Effective data management starts with a data governance framework. Essentially, this is a set of rules defining the types of data you will collect and how that data will be represented. More precisely, the Data Governance Institute defines data governance as “a system of decision rights and accountabilities for information-related processes, executed according to agreed-upon models which describe who can take what actions with what information, and when, under what circumstances, using what methods.”
Enterprise data architecture is evolving, wholly as a result of the pressure that technology is imposing and the growing desire for self-service analytics. Traditionally, data governance implementation involves working with a functionally and technically experienced data management team to execute the following activities.
The first step in creating a data governance framework is to identify the functional use cases that define your business. A typical retail use case is a customer interaction at the point of sale, while a utility use case might be online bill payment.
Defining use cases helps you think in terms of real-life scenarios. You can then deconstruct to define major data entities, their relationships to other entities and their attributes. In a retail business, major data entities include products, customers, stores, warehouses, suppliers and vendors. A utility company’s data entities include customers, field workers, power stations, substations and meters.
Once you’ve established your major data entities, you need to define acceptable representations of that data. A retail customer might be defined as someone who makes a purchase at a store or online and has provided an email address, street address and phone number. A utility power station might be defined in terms of monthly billing with key data entities such as customer, service point, usage and rates.

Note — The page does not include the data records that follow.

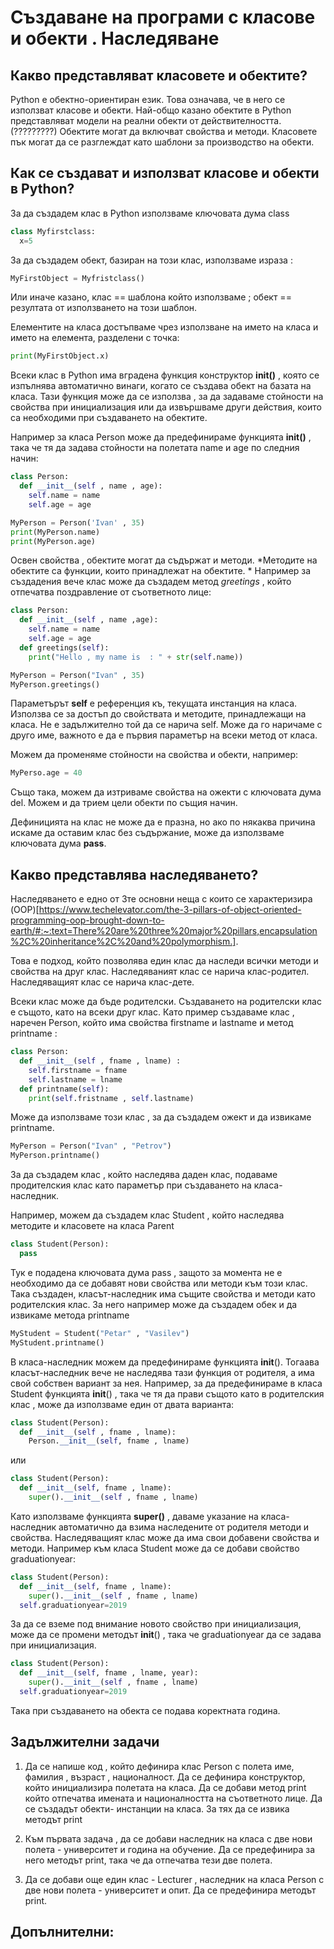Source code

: # Създаване на програми с класове и обекти . Наследяване

## Какво представляват класовете и обектите?

Python е обектно-ориентиран език. Това означава, че в него се използват класове и обекти. Най-общо казано обектите в Python представляват модели на реални обекти от действителността.(?????????) Обектите могат да включват свойства и методи. Класовете пък могат да се разглеждат като шаблони за производство на обекти.

## Как се създават и използват класове и обекти в Python?

За да създадем клас в Python използваме ключовата дума class

```python
class Myfirstclass:
  x=5
```

За да създадем обект, базиран на този клас, използваме израза :

```python
MyFirstObject = Myfristclass()
```

Или иначе казано, клас == шаблона който използваме ; обект == резултата от използването на този шаблон.

Елементите на класа достъпваме чрез използване на името на класа и името на елемента, разделени с точка:

```python
print(MyFirstObject.x)
```

Всеки клас в Python има вградена функция конструктор **__init__()** , която се изпълнява автоматично винаги, когато се създава обект на базата на класа. Тази функция може да се използва , за да задаваме стойности на свойства при инициализация или да извършваме други действия, които са необходими при създаването на обектите.

Например за класа Person може да предефинираме функцията **__init__()** , така че тя да задава стойности на полетата name и age по следния начин:

```python
class Person:
  def __init__(self , name , age):
    self.name = name
    self.age = age

MyPerson = Person('Ivan' , 35)
print(MyPerson.name)
print(MyPerson.age)
```

Освен свойства , обектите могат да съдържат и методи. *Методите на обектите са функции, които принадлежат на обектите. * Например за създадения вече клас може да създадем метод *greetings* , който отпечатва поздравление от съответното лице:

```python
class Person:
  def __init__(self , name ,age):
    self.name = name
    self.age = age
  def greetings(self):
    print("Hello , my name is  : " + str(self.name))

MyPerson = Person("Ivan" , 35)
MyPerson.greetings()
```

Параметърът **self** е референция къ, текущата инстанция на класа. Използва се за достъп до свойствата и методите, принадлежащи на класа. Не е задължително той да се нарича self. Може да го наричаме с друго име, важното е да е първия параметър на всеки метод от класа.

Можем да променяме стойности на свойства и обекти, например:

```python
MyPerso.age = 40
```

Също така, можем да изтриваме свойства на ожекти с ключовата дума del. Можем и да трием цели обекти по същия начин.

Дефиницията на клас не може да е празна, но ако по някаква причина искаме да оставим клас без съдържание, може да използваме ключовата дума **pass**.

## Какво представлява наследяването?

Наследяването е едно от 3те основни неща с които се характеризира (OOP)[https://www.techelevator.com/the-3-pillars-of-object-oriented-programming-oop-brought-down-to-earth/#:~:text=There%20are%20three%20major%20pillars,encapsulation%2C%20inheritance%2C%20and%20polymorphism.].

Това е подход, който позволява един клас да наследи всички методи и свойства на друг клас. Наследяваният клас се нарича клас-родител. Наследяващият клас се нарича клас-дете.

Всеки клас може да бъде родителски. Създаването на родителски клас е същото, като на всеки друг клас.
Като пример създаваме клас , наречен Person, който има свойства firstname и lastname и метод printname :

```python
class Person:
  def __init__(self , fname , lname) :
    self.firstname = fname
    self.lastname = lname
  def printname(self):
    print(self.fristname , self.lastname)
```

Може да използваме този клас , за да създадем ожект и да извикаме printname.

```python
MyPerson = Person("Ivan" , "Petrov")
MyPerson.printname()
```

За да създадем клас , който наследява даден клас, подаваме продителския клас като параметър при създаването на класа-наследник.

Например, можем да създадем клас Student , който наследява методите и класовете на класа Parent

```python
class Student(Person):
  pass
```

Тук е подадена ключовата дума pass , защото за момента не е необходимо да се добавят нови свойства или методи към този клас. Така създаден, класът-наследник има същите свойства и методи като родителския клас. За него например може да създадем обек и да извикаме метода printname

```python
MyStudent = Student("Petar" , "Vasilev")
MyStudent.printname()
```

В класа-наследник можем да предефинираме функцията __init__(). Тогаава класът-наследник вече не наследява тази функция от родителя, а има свой собствен вариант за нея. Например, за да предефинираме в класа Student функцията __init__() , така че тя да прави същото като в родителския клас , може да използваме един от двата варианта:

```python
class Student(Person):
  def __init__(self , fname , lname):
    Person.__init__(self, fname , lname)
```

или 

```python
class Student(Person):
  def __init__(self, fname , lname):
    super().__init__(self , fname , lname)
```

Като използваме функцията **super()** , даваме указание на класа-наследник автоматично да взима наследените от родителя методи и свойства.
Наследяващият клас може да има свои добавени свойства и методи. Например към класа Student може да се добави свойство graduationyear:

```python
class Student(Person):
  def __init__(self, fname , lname):
    super().__init__(self , fname , lname)
  self.graduationyear=2019
```

За да се вземе под внимание новото свойство при инициализация, може да се промени методът __init__() , така че graduationyear да се задава при инициализация.

```python
class Student(Person):
  def __init__(self, fname , lname, year):
    super().__init__(self , fname , lname)
  self.graduationyear=2019
```
Така при създаването на обекта се подава коректната година. 

## Задължителни задачи 

1. Да се напише код , който дефинира клас Person с полета име, фамилия , възраст , националност. Да се дефинира конструктор, който инициализира полетата на класа. Да се добави метод print който отпечатва имената и националността на съответното лице. Да се създадът обекти- инстанции на класа. За тях да се извика методът print

2. Към първата задача , да се добави наследник на класа с две нови полета - университет и година на обучение. Да се предефинира за него методът print, така че да отпечатва тези две полета.

3. Да се добави още един клас - Lecturer , наследник на класа Person с две нови полета - университет и опит. Да се предефинира методът print.

## Допълнителни:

With this level of detail, you can start to understand how to define data quality. For example, every phone number needs to be 10 digits, or every email must include the “@” symbol with a domain name. Finally, all departments must agree to represent vendors, materials or other shared data in the same way. Once you have defined a set of data rules, those rules can be implemented in an IT system to maintain the quality of your data throughout its life.

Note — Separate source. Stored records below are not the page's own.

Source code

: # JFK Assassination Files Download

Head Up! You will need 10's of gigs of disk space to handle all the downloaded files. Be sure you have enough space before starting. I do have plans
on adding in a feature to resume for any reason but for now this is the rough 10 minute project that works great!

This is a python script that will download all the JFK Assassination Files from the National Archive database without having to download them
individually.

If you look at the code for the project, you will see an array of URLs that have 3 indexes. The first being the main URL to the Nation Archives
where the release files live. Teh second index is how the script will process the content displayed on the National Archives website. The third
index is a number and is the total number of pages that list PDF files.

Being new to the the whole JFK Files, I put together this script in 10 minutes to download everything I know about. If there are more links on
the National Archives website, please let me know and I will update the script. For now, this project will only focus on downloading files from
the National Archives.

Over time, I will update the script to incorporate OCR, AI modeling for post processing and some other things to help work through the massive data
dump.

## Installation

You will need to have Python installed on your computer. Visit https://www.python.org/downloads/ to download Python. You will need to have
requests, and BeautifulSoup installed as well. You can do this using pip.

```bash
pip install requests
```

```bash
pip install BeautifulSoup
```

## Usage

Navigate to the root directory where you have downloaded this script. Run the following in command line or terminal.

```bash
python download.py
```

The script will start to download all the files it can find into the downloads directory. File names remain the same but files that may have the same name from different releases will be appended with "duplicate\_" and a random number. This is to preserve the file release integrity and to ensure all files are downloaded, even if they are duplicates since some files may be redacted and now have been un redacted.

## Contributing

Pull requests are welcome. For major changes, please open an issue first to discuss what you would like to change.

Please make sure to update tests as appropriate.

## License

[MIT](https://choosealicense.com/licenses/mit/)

It was accepted that these implementations would involve lengthy delivery timelines before providing the end user with the high-quality data, tools and artifacts initially requested. With the volume and sources of data growing dramatically, the velocity at which this data is being delivered — and the growing desire for self-service analytics from end users — means the traditional implementation approach is no longer suitable for meeting the needs of an organization’s decisionmakers.
The enterprise’s data architecture must evolve by developing the speed and agility needed to meet these information demands. An experienced team will recognize a set of characteristics of those organizations that have adapted to meet these data management challenges:
- Collaboration. Fostering collaboration among the business, technology and leadership groups helps to promote data being a shared asset, develop a common vocabulary and determine how to optimize the managing of the data through its life cycle.

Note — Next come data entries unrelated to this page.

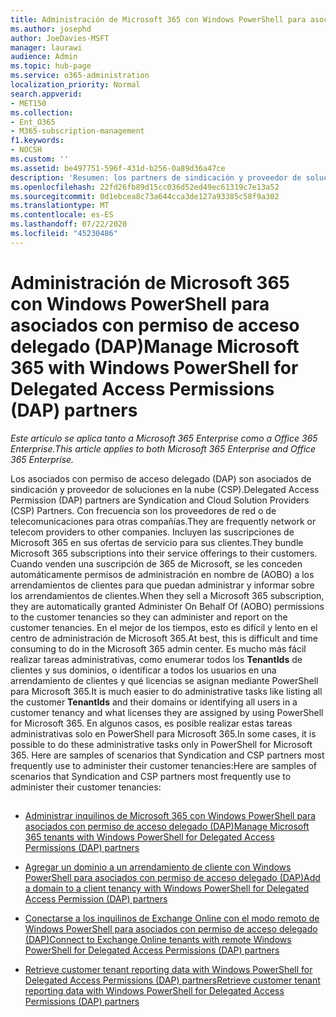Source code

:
 ```yaml
---
title: Administración de Microsoft 365 con Windows PowerShell para asociados con permiso de acceso delegado (DAP)
ms.author: josephd
author: JoeDavies-MSFT
manager: laurawi
audience: Admin
ms.topic: hub-page
ms.service: o365-administration
localization_priority: Normal
search.appverid:
- MET150
ms.collection:
- Ent_O365
- M365-subscription-management
f1.keywords:
- NOCSH
ms.custom: ''
ms.assetid: be497751-596f-431d-b256-0a89d36a47ce
description: 'Resumen: los partners de sindicación y proveedor de soluciones en la nube (CSP) pueden usar Windows PowerShell para administrar los inquilinos de cliente de Microsoft 365.'
ms.openlocfilehash: 22fd26fb89d15cc036d52ed49ec61319c7e13a52
ms.sourcegitcommit: 0d1ebcea8c73a644cca3de127a93385c58f9a302
ms.translationtype: MT
ms.contentlocale: es-ES
ms.lasthandoff: 07/22/2020
ms.locfileid: "45230486"
---
```

# <a name="manage-microsoft-365-with-windows-powershell-for-delegated-access-permissions-dap-partners"></a><span data-ttu-id="87a2d-103">Administración de Microsoft 365 con Windows PowerShell para asociados con permiso de acceso delegado (DAP)</span><span class="sxs-lookup"><span data-stu-id="87a2d-103">Manage Microsoft 365 with Windows PowerShell for Delegated Access Permissions (DAP) partners</span></span>

<span data-ttu-id="87a2d-104">*Este artículo se aplica tanto a Microsoft 365 Enterprise como a Office 365 Enterprise.*</span><span class="sxs-lookup"><span data-stu-id="87a2d-104">*This article applies to both Microsoft 365 Enterprise and Office 365 Enterprise.*</span></span>

<span data-ttu-id="87a2d-105">Los asociados con permiso de acceso delegado (DAP) son asociados de sindicación y proveedor de soluciones en la nube (CSP).</span><span class="sxs-lookup"><span data-stu-id="87a2d-105">Delegated Access Permission (DAP) partners are Syndication and Cloud Solution Providers (CSP) Partners.</span></span> <span data-ttu-id="87a2d-106">Con frecuencia son los proveedores de red o de telecomunicaciones para otras compañías.</span><span class="sxs-lookup"><span data-stu-id="87a2d-106">They are frequently network or telecom providers to other companies.</span></span> <span data-ttu-id="87a2d-107">Incluyen las suscripciones de Microsoft 365 en sus ofertas de servicio para sus clientes.</span><span class="sxs-lookup"><span data-stu-id="87a2d-107">They bundle Microsoft 365 subscriptions into their service offerings to their customers.</span></span> <span data-ttu-id="87a2d-108">Cuando venden una suscripción de 365 de Microsoft, se les conceden automáticamente permisos de administración en nombre de (AOBO) a los arrendamientos de clientes para que puedan administrar y informar sobre los arrendamientos de clientes.</span><span class="sxs-lookup"><span data-stu-id="87a2d-108">When they sell a Microsoft 365 subscription, they are automatically granted Administer On Behalf Of (AOBO) permissions to the customer tenancies so they can administer and report on the customer tenancies.</span></span> <span data-ttu-id="87a2d-109">En el mejor de los tiempos, esto es difícil y lento en el centro de administración de Microsoft 365.</span><span class="sxs-lookup"><span data-stu-id="87a2d-109">At best, this is difficult and time consuming to do in the Microsoft 365 admin center.</span></span> <span data-ttu-id="87a2d-110">Es mucho más fácil realizar tareas administrativas, como enumerar todos los **TenantIds** de clientes y sus dominios, o identificar a todos los usuarios en una arrendamiento de clientes y qué licencias se asignan mediante PowerShell para Microsoft 365.</span><span class="sxs-lookup"><span data-stu-id="87a2d-110">It is much easier to do administrative tasks like listing all the customer **TenantIds** and their domains or identifying all users in a customer tenancy and what licenses they are assigned by using PowerShell for Microsoft 365.</span></span> <span data-ttu-id="87a2d-111">En algunos casos, es posible realizar estas tareas administrativas solo en PowerShell para Microsoft 365.</span><span class="sxs-lookup"><span data-stu-id="87a2d-111">In some cases, it is possible to do these administrative tasks only in PowerShell for Microsoft 365.</span></span> <span data-ttu-id="87a2d-112">Here are samples of scenarios that Syndication and CSP partners most frequently use to administer their customer tenancies:</span><span class="sxs-lookup"><span data-stu-id="87a2d-112">Here are samples of scenarios that Syndication and CSP partners most frequently use to administer their customer tenancies:</span></span>
  
## 

- [<span data-ttu-id="87a2d-113">Administrar inquilinos de Microsoft 365 con Windows PowerShell para asociados con permiso de acceso delegado (DAP)</span><span class="sxs-lookup"><span data-stu-id="87a2d-113">Manage Microsoft 365 tenants with Windows PowerShell for Delegated Access Permissions (DAP) partners</span></span>](manage-office-365-tenants-with-windows-powershell-for-delegated-access-permissio.md)
    
- [<span data-ttu-id="87a2d-114">Agregar un dominio a un arrendamiento de cliente con Windows PowerShell para asociados con permiso de acceso delegado (DAP)</span><span class="sxs-lookup"><span data-stu-id="87a2d-114">Add a domain to a client tenancy with Windows PowerShell for Delegated Access Permission (DAP) partners</span></span>](add-a-domain-to-a-client-tenancy-with-windows-powershell-for-delegated-access-pe.md)
    
- [<span data-ttu-id="87a2d-115">Conectarse a los inquilinos de Exchange Online con el modo remoto de Windows PowerShell para asociados con permiso de acceso delegado (DAP)</span><span class="sxs-lookup"><span data-stu-id="87a2d-115">Connect to Exchange Online tenants with remote Windows PowerShell for Delegated Access Permissions (DAP) partners</span></span>](connect-to-exchange-online-tenants-with-remote-windows-powershell-for-delegated.md)
    
- [<span data-ttu-id="87a2d-116">Retrieve customer tenant reporting data with Windows PowerShell for Delegated Access Permissions (DAP) partners</span><span class="sxs-lookup"><span data-stu-id="87a2d-116">Retrieve customer tenant reporting data with Windows PowerShell for Delegated Access Permissions (DAP) partners</span></span>](retrieve-customer-tenant-reporting-data-with-windows-powershell-for-delegated-ac.md)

- Promotion of self-service capabilities. Getting data into the hands of the decision-makers as expeditiously as possible is realized through providing self-service analytics. By empowering end users with this capability, there is less reliance on project delivery timelines, allowing the enterprise to react, anticipate and plan.
- Focus on capturing metadata. Metadata is a key component to enabling analytics on data. Metadata allows an organization to catalog its data, empowering various types of analyses.
- Evolution from historical reporting to predictive and prescriptive analytics. As an organization is able to better understand, manage and derive insights from its data, it is able to unlock higher value-added reporting capabilities.
- Adoption of lightweight toolsets/platforms. Developing speed and agility from a technical perspective involves adopting tools that can easily integrate with the organization’s various applications and data sources with minimal infrastructure footprint to extract the metadata necessary for analysis.